アーロン収容所
中公新書のホームページだったかうろ覚えだけれど、著名人たちがそれぞれ好きな中公新書三冊を紹介したものを少し前に読んだ。多岐にわたるジャンルの本が取り上げられる中で、きちんとカウントしたわけでは無いけれど、他の本と比べて登場頻度が頭抜けて高いと感じたタイトルが幾つか有った。投稿記事中で最も人気なのは多分『批評理論入門―『フランケンシュタイン』解剖講義』で、『時間と自己』がそれに次ぐ頻度だったと思う。気になって後日書店で見てみると、両方とも結構硬そうな内容の本だった。紹介者各人の選択には其々のバックグラウンドが強く反映されており、編集者がインタビューしたいと思う対象がそういう分野・背景を持つ人になる傾向が有るだけなのかも知れないが、それにしてもこう何度も名前が挙がるということはそれだけの名著なのだろう。硬いと言っても新書なので、僕もそのうち読んでみたい。
こういう類の企画は大好きで、さて僕自身は何を選ぶだろうかと少し考えてみた。タイトルの一覧が手元にあるわけでは無いので記憶に残っていたり最近読んだものに偏るし、そもそもどう感じるかは読書時の気分や集中度に影響されるけれど、『発酵』、『古代メソポタミア全史』、『トルコのもう一つの顔』、『西洋音楽史』、『外国語を学ぶための 言語学の考え方』、『物語 アラビアの歴史』、『ルワンダ中央銀行総裁日記』は面白かったと覚えている。でも三冊だけ挙げるとするならば、一位から順に『科挙』、『無意識の構造』、『ラテン語の世界』かな。再読すればまた印象が異なるかも知れないが、これ迄に読んだ中では他とこの三冊とでは差が少し開く。岩波新書や講談社現代新書でも、読んだタイトルを思い出すのが大変だけど、同様の三冊を何かの折に選んでみたい。

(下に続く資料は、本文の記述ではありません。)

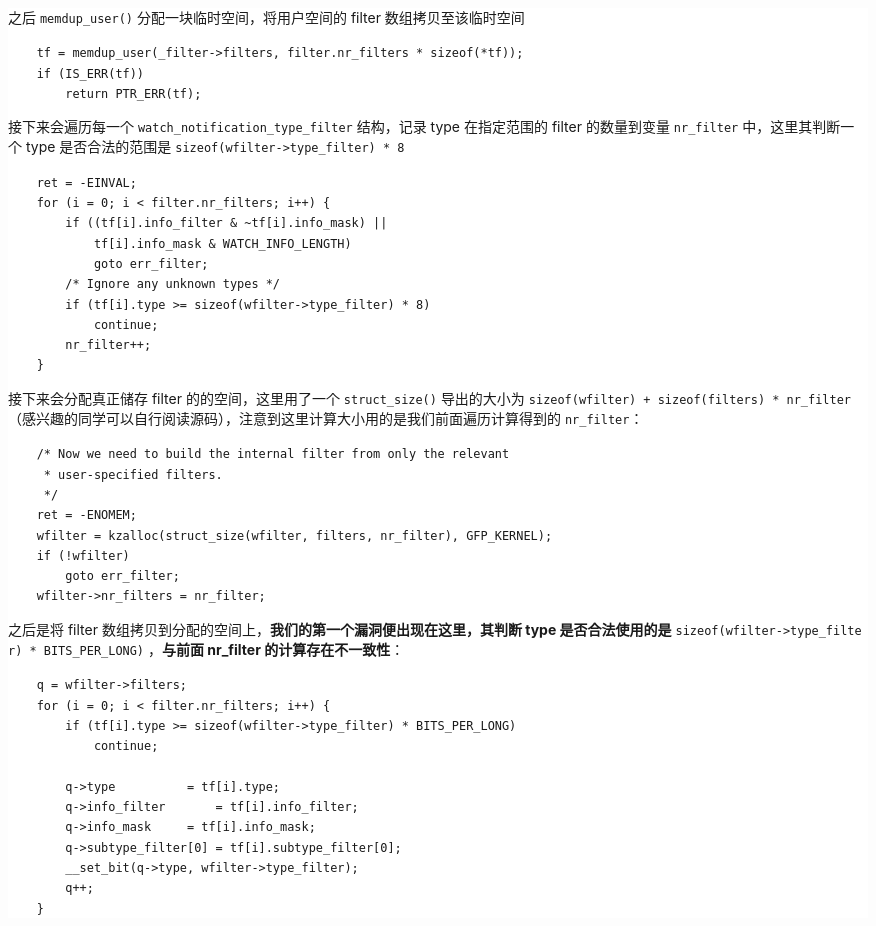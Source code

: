 之后 `memdup_user()` 分配一块临时空间，将用户空间的 filter 数组拷贝至该临时空间

```
    tf = memdup_user(_filter->filters, filter.nr_filters * sizeof(*tf));
    if (IS_ERR(tf))
        return PTR_ERR(tf);

```

接下来会遍历每一个 `watch_notification_type_filter` 结构，记录 type 在指定范围的 filter 的数量到变量 `nr_filter` 中，这里其判断一个 type 是否合法的范围是 `sizeof(wfilter->type_filter) * 8`

```
    ret = -EINVAL;
    for (i = 0; i < filter.nr_filters; i++) {
        if ((tf[i].info_filter & ~tf[i].info_mask) ||
            tf[i].info_mask & WATCH_INFO_LENGTH)
            goto err_filter;
        /* Ignore any unknown types */
        if (tf[i].type >= sizeof(wfilter->type_filter) * 8)
            continue;
        nr_filter++;
    }

```

接下来会分配真正储存 filter 的的空间，这里用了一个 `struct_size()` 导出的大小为 `sizeof(wfilter) + sizeof(filters) * nr_filter`（感兴趣的同学可以自行阅读源码），注意到这里计算大小用的是我们前面遍历计算得到的 `nr_filter`：

```
    /* Now we need to build the internal filter from only the relevant
     * user-specified filters.
     */
    ret = -ENOMEM;
    wfilter = kzalloc(struct_size(wfilter, filters, nr_filter), GFP_KERNEL);
    if (!wfilter)
        goto err_filter;
    wfilter->nr_filters = nr_filter;

```

之后是将 filter 数组拷贝到分配的空间上，**我们的第一个漏洞便出现在这里，其判断 type 是否合法使用的是** `sizeof(wfilter->type_filter) * BITS_PER_LONG)` ，**与前面 nr_filter 的计算存在不一致性**：

```
    q = wfilter->filters;
    for (i = 0; i < filter.nr_filters; i++) {
        if (tf[i].type >= sizeof(wfilter->type_filter) * BITS_PER_LONG)
            continue;

        q->type          = tf[i].type;
        q->info_filter       = tf[i].info_filter;
        q->info_mask     = tf[i].info_mask;
        q->subtype_filter[0] = tf[i].subtype_filter[0];
        __set_bit(q->type, wfilter->type_filter);
        q++;
    }

```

そのサイトの中で何度か名前が挙がっていた内の一冊が『アーロン収容所』。早速読んでみたところ、お勧めされる理由が良く分かる面白さであった。著者は第二次世界大戦末期に徴兵されミャンマーの最前線に送り出されるが、程なくして終戦を迎えたので実戦の経験はほとんど無く(あるいは実戦の描写が殆ど無い)、部隊全体が英国軍の捕虜としてミャンマーのラングーン・アーロン収容所で数年間を過ごした。この時のご自身の経験に基づいて書かれたエッセーが本書である。日本人達が収容所でイギリス兵から受けた人種差別を著者は後々まで許すことが出来なかったそうで、帰国後に大学の教壇で何度もその体験を口にしたものと思われ、なお収まらずに「とうとう書いてしまった」。
イギリス人の人種差別とはどの様なものであったか。彼らは捕虜の有色人種に対して肉体的な虐待を直接的に加えることは基本的にしなかったらしい。ただの「家畜」として取り扱った。だから著者が室内清掃のために女性隊員の部屋に入室した際、その部屋の住人が素っ裸で居ても、彼女は捕虜ではあるが男性でもある著者の目をまるで気に留めなかったそうである。互いの住む「世界」がヒトとイヌほど違うという認識が骨の髄に染み込んでいるということである。著者を始め多くの捕虜にはこの種類の、残虐ではないが冷酷な仕打ちは応えたらしい。イギリス人など世界から居なくなれば良いとまで言っている。これはこの当時までのイギリスが(多分ヨーロッパ全体が)社会構造として持っていた冷酷さであった。近代ヨーロッパの奴隷貿易などはこの冷酷さ無しには成立し得ない。
この項は元々こちら『ネアンデルタール』を紹介しようと思って書き始めたのだけれど、そのついでにと書き足すつもりだった中公新書のホームページ記事と表題書だけで少し長くなってしまったので、本書についてはまた後日に。ネアンデルタール人についてこれまでに分かった事実や仮説を一般読者向けに総覧した本である。